#### [Instructions to follow]
Keep to one stretch of the data below, the lines from the one with "- Development and" up to and including the one with "- Sensory evaluation", and return that stretch exactly.

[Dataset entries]
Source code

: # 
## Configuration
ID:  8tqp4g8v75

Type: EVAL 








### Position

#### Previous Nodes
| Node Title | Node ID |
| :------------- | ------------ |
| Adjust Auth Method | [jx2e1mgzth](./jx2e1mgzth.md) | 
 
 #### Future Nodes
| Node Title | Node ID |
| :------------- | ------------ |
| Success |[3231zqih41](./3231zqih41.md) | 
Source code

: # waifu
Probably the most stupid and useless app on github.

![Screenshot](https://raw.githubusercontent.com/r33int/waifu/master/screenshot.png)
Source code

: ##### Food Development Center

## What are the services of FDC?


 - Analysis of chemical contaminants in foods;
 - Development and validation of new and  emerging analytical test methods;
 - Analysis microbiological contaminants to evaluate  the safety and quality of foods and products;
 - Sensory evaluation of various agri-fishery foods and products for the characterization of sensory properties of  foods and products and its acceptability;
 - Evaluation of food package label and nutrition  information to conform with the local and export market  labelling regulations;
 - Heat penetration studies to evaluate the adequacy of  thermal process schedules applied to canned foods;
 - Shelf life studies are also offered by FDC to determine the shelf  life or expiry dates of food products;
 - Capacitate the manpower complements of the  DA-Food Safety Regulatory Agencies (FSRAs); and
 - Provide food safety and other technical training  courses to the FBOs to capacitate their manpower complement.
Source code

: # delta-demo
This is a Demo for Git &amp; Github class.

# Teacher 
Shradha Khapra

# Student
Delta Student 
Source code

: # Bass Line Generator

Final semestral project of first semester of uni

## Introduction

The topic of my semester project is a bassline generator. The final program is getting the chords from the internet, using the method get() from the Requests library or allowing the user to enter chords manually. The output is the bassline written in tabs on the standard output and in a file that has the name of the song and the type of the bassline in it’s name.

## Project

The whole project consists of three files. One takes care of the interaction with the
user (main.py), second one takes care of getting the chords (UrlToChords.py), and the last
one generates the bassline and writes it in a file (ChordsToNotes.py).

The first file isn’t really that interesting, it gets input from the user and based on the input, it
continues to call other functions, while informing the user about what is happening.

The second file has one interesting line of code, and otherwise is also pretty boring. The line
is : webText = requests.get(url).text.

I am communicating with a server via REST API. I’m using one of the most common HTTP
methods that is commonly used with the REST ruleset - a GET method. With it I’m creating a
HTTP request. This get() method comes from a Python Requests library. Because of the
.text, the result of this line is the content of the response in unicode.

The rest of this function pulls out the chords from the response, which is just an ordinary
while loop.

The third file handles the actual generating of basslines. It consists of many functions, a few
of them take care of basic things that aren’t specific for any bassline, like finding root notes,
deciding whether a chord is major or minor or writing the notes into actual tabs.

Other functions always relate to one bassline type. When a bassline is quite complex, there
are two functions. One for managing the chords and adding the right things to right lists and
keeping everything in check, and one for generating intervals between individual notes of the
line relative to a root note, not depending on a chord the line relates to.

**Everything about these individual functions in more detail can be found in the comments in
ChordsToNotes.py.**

#### [Response to the task]
 - Development and validation of new and  emerging analytical test methods;
 - Analysis microbiological contaminants to evaluate  the safety and quality of foods and products;
 - Sensory evaluation of various agri-fishery foods and products for the characterization of sensory properties of  foods and products and its acceptability;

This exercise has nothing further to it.